I’ve warned before that no matter what index you use, you’re going to find your relatives misindexed. You have better context than cold indexers. (See the Indexing Illustration in “Indexing Errors: Test, Check the Boxes.”)
To demonstrate the point, I thought I would compare the 1940 U.S. Census Indexes of Ancestry.com and FamilySearch for the state of Utah. I figured FamilySearch’s large Utah indexing workforce would have a big advantage over Ancestry’s offshore workforce. I searched for all people named Alonzo. The name is unusual (because I didn’t want a name with too many matches), and offshore indexers were likely to be unfamiliar with it.

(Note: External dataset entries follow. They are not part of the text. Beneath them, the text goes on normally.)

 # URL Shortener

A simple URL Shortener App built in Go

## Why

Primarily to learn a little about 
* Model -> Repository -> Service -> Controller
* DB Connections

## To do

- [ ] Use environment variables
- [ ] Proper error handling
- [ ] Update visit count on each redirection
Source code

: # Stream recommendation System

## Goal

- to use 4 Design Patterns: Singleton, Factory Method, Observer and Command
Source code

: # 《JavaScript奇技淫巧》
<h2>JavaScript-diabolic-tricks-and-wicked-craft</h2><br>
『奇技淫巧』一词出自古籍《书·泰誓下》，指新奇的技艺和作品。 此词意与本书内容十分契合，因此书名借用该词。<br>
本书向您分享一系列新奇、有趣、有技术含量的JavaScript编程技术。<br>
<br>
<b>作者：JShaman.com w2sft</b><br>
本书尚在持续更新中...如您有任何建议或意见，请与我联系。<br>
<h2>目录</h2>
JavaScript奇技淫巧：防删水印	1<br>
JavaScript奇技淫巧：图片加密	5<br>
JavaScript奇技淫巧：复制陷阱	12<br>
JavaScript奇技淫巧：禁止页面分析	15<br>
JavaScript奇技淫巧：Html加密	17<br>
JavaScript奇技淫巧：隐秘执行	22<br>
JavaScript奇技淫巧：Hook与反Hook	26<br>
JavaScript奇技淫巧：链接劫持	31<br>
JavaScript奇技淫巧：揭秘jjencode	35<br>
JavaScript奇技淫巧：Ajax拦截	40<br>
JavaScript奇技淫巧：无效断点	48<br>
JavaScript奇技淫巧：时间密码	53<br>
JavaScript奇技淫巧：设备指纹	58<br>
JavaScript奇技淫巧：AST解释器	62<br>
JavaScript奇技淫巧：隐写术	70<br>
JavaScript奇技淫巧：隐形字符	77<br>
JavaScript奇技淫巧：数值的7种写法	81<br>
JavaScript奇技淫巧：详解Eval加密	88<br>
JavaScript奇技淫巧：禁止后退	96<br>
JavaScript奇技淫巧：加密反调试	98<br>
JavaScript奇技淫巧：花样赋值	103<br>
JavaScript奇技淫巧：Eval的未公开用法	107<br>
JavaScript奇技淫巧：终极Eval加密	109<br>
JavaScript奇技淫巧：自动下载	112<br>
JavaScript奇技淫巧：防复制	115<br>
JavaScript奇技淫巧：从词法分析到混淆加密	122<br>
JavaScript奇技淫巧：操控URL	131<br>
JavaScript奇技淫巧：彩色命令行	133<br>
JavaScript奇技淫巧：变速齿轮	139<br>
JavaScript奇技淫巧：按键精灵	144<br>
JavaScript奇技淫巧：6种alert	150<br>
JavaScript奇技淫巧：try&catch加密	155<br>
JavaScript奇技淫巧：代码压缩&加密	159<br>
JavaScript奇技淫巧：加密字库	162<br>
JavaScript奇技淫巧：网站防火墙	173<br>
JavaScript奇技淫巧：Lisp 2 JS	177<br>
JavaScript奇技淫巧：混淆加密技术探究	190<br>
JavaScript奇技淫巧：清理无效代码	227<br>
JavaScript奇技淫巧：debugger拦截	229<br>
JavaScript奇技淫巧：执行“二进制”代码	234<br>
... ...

I didn’t think about it at the time, but it can be challenging to recognize the z and to differentiate o from a.
Ancestry had seven results that FamilySearch did not, giving a sample size of 170. Four of the Ancestry results did not live in Utah as requested (their 1935 addresses were in Utah). However, the four were in states published by FamilySearch, so I was able to include them in the sample set.
Here are the results:
|Given Name(s) Correct||Surname Correct||Both Names Correct|
|Ancestry.com||125 (74%)||150 (88%)||114 (67%)|
|FamilySearch.org||159 (94%)||167 (98%)||157 (92%)|
|Both websites wrong||3 (2%)||2 (1%)||4(2%)|
As I mentioned, the results for the given name Alonzo were stacked against Ancestry. Ancestry’s keyers made some egregious errors: Alanna, Alenae, Alomo, Aloms, Alorysw, Alorze, Donzo, and Hanzo. Ancestry also had several errors caused by combining Alonzo with a middle initial (Alonzob, Alonzoe, Alonzor, and Alonzos). It made me wonder if one or more of their keyers were not following instructions.

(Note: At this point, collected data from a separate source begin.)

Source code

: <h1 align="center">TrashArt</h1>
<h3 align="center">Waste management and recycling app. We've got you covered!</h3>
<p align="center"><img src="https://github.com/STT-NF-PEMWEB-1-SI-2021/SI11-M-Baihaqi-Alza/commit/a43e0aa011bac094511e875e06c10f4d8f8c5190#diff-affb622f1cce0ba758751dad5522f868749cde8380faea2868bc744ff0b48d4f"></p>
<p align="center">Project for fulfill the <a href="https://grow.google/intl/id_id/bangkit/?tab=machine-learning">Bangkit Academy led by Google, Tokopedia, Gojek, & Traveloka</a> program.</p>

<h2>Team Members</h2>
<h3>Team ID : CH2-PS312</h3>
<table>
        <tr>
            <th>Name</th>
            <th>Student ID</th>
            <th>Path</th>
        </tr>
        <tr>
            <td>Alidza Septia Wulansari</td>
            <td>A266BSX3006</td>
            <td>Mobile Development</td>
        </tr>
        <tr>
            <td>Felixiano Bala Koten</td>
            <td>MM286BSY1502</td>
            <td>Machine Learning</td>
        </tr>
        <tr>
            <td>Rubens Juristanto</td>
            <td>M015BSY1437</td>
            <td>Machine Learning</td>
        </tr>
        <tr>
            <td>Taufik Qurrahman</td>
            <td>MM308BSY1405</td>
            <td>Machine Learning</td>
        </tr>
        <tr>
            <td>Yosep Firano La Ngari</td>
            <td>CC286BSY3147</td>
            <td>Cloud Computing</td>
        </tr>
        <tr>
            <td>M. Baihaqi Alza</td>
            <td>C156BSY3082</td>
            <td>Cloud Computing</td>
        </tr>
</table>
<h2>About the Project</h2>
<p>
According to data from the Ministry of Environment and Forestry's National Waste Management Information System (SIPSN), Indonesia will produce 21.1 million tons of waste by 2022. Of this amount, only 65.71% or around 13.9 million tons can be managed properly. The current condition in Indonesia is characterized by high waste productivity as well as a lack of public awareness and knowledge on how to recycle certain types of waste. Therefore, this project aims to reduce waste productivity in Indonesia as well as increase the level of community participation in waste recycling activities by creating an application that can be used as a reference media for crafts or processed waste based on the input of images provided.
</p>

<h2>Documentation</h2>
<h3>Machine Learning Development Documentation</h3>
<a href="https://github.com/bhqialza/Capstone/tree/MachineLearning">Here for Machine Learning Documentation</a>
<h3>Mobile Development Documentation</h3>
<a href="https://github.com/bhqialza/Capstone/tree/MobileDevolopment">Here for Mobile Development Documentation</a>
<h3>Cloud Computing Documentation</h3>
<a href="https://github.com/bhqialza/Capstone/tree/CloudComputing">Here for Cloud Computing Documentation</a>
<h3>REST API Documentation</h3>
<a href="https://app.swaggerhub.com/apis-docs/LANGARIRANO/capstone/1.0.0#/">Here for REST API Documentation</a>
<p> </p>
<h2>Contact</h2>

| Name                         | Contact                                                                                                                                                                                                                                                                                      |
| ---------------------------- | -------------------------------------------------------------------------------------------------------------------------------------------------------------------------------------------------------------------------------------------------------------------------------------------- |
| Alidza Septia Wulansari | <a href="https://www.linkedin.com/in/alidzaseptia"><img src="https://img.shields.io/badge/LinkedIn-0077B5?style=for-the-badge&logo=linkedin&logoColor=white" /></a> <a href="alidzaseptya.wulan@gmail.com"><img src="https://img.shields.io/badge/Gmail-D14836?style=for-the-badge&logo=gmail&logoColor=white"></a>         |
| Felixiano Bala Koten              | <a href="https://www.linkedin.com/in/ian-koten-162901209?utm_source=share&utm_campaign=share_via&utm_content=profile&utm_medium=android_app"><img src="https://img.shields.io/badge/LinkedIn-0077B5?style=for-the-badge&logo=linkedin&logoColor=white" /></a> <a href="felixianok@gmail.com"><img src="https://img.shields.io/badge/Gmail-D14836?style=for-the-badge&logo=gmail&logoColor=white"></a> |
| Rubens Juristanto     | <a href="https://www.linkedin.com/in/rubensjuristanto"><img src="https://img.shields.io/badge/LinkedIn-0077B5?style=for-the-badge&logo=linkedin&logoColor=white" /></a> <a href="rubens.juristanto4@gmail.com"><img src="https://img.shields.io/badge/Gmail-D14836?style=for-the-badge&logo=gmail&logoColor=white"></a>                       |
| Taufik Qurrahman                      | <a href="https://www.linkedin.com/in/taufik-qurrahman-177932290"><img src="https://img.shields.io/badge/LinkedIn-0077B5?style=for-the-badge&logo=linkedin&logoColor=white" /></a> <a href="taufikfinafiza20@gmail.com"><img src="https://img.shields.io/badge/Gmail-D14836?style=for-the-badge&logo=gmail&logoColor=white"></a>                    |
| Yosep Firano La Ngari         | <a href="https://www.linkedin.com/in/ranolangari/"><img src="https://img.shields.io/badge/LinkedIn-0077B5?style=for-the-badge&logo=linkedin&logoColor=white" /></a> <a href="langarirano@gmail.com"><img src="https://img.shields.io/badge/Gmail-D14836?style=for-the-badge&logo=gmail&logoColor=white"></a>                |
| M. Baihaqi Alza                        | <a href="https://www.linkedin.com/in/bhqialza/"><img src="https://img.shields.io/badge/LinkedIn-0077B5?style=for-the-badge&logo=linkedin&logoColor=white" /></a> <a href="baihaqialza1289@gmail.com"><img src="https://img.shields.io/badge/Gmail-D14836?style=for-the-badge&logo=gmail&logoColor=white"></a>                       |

However, the sample set contained a random sampling of surnames, so the results for Ancestry keyers should be given some consideration. Here, Ancestry suffered a 12% error rate.

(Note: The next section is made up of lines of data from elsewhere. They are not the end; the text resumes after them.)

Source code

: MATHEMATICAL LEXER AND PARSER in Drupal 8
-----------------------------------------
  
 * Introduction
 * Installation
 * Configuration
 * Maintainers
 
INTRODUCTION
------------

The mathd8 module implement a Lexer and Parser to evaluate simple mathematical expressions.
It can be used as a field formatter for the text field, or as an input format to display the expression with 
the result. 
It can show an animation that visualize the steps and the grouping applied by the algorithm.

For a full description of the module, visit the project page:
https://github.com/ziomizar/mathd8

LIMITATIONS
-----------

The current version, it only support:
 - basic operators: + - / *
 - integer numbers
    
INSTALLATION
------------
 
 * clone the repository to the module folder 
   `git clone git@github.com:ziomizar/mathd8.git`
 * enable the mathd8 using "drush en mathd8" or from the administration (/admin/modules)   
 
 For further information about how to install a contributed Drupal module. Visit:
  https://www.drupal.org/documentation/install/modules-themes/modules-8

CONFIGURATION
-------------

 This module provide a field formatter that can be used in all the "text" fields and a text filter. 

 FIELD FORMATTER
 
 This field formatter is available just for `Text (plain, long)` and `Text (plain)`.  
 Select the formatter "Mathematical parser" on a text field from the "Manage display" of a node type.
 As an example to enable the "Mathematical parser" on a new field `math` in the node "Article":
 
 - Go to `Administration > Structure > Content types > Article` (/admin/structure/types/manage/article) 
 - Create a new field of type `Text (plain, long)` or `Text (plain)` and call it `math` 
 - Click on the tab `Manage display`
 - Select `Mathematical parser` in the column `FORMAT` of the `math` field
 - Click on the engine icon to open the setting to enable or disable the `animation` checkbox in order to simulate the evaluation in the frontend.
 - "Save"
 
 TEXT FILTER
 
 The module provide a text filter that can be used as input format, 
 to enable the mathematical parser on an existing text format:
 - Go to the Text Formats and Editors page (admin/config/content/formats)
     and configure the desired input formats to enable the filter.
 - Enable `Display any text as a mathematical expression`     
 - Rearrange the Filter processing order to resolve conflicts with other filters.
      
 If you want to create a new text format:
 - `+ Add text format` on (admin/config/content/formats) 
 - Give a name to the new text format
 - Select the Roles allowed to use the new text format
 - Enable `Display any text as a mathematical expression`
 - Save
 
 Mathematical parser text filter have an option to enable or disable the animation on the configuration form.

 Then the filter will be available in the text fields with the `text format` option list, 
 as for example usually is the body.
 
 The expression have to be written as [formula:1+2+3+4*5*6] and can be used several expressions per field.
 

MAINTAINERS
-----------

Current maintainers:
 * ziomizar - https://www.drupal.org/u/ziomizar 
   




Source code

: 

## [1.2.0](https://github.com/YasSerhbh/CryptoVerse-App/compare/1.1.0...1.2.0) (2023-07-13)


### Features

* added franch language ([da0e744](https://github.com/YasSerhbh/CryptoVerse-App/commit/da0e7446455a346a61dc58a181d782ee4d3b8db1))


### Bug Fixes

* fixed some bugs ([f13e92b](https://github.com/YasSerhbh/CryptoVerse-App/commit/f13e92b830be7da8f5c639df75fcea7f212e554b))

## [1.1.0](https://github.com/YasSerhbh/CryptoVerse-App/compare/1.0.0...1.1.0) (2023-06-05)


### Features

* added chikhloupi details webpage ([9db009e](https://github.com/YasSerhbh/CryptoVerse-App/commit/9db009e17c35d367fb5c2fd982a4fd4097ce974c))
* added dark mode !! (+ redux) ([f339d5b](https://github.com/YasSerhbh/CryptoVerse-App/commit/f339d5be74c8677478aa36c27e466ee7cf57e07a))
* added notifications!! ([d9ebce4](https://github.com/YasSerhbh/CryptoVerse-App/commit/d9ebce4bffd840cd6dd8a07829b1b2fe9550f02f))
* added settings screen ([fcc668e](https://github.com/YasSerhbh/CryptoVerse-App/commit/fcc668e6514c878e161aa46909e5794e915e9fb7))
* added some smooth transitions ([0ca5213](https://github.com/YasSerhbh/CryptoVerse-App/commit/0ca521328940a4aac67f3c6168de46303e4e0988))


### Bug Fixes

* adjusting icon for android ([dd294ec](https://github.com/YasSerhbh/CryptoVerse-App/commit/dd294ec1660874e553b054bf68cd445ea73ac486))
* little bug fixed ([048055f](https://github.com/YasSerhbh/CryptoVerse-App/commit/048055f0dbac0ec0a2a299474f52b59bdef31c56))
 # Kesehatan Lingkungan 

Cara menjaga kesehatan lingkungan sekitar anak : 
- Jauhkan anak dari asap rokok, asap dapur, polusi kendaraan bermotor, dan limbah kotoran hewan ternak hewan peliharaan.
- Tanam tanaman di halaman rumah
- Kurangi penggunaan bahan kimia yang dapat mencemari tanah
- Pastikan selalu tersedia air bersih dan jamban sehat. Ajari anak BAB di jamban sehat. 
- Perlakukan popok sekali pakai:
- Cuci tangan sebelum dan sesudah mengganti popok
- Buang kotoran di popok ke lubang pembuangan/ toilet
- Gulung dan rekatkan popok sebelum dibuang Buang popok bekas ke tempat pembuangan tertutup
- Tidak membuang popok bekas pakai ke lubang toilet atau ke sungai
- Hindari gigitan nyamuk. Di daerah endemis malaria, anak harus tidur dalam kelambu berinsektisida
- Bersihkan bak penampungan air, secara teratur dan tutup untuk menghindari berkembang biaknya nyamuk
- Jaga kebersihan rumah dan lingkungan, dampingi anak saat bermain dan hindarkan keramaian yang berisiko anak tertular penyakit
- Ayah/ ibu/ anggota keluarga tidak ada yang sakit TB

It has been said many times that there is value in having more than one index. This test shows that to be true. The FamilySearch index got the full name correct 92% of the time. But if one checks both the FamilySearch and the Ancestry indexes, the success rate goes up to 98%.
- Judging the difference between a and o in Alonzo was difficult, so the results for given names should be taken with great caution.
- Even though I cross checked some values against the 1930 census or other collections, I considered the “correct value” to be what the image indicated, whether that was truly right or wrong. Otherwise it becomes too painful to try to differentiate enumerator error and enumerator handwriting.
- Where letters were illegible, I ignored them when scoring.